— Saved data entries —
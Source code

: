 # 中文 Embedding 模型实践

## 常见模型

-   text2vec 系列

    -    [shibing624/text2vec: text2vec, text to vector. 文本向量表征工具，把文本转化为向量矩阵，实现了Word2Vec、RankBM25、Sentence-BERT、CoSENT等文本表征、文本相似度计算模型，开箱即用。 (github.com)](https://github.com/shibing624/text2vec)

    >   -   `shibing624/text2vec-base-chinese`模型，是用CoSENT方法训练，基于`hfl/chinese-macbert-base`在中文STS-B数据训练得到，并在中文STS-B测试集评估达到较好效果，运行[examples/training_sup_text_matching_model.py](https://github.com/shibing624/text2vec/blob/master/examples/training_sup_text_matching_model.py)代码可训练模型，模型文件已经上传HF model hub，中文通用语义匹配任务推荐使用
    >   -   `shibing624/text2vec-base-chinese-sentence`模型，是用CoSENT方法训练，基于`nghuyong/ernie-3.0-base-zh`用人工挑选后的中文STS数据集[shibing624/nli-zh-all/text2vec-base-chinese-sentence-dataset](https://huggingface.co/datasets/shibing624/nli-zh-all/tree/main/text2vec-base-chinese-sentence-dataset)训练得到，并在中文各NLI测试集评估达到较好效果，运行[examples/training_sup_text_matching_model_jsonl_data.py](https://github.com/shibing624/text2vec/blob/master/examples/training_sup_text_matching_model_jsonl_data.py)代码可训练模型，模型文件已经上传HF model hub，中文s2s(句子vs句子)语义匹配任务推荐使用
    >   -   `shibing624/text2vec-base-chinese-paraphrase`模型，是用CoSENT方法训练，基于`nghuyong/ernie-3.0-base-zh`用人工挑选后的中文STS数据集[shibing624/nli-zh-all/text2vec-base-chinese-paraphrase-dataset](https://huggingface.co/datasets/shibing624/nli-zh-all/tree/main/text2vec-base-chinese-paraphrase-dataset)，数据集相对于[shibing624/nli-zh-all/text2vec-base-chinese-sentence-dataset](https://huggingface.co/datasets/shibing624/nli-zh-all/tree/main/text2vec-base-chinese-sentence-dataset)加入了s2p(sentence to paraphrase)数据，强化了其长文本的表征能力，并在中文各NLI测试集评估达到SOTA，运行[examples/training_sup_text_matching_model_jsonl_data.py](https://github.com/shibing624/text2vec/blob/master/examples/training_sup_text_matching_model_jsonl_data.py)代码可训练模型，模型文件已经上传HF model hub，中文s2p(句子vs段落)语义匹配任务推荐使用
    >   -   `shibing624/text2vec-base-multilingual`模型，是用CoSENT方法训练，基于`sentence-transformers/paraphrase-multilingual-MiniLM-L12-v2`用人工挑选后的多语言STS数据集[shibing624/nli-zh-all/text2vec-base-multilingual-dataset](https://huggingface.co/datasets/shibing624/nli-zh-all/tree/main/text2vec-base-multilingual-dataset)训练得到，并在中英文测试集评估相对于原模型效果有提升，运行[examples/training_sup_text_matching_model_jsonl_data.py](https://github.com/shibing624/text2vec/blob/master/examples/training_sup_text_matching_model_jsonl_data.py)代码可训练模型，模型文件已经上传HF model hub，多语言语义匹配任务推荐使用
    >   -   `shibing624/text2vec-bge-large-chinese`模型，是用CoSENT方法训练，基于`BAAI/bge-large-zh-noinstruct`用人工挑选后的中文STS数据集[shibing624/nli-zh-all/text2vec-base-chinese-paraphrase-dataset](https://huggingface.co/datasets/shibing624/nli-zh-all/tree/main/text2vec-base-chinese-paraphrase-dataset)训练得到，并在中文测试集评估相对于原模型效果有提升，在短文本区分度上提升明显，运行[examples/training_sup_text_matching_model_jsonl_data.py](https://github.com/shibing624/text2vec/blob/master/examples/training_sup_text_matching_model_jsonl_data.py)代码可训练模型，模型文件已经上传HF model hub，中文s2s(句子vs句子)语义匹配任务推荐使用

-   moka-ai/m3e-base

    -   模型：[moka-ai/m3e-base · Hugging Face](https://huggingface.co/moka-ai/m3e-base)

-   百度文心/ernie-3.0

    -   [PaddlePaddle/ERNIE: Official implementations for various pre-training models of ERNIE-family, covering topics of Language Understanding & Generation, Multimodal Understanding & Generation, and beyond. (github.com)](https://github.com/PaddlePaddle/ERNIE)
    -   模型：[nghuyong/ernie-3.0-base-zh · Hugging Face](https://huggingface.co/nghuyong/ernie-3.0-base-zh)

— EXERCISE INSTRUCTIONS —
Each line holding the string "moka" counts once. Work out the number of such lines in the data and give only that.

— ANSWER TO THE EXERCISE —
2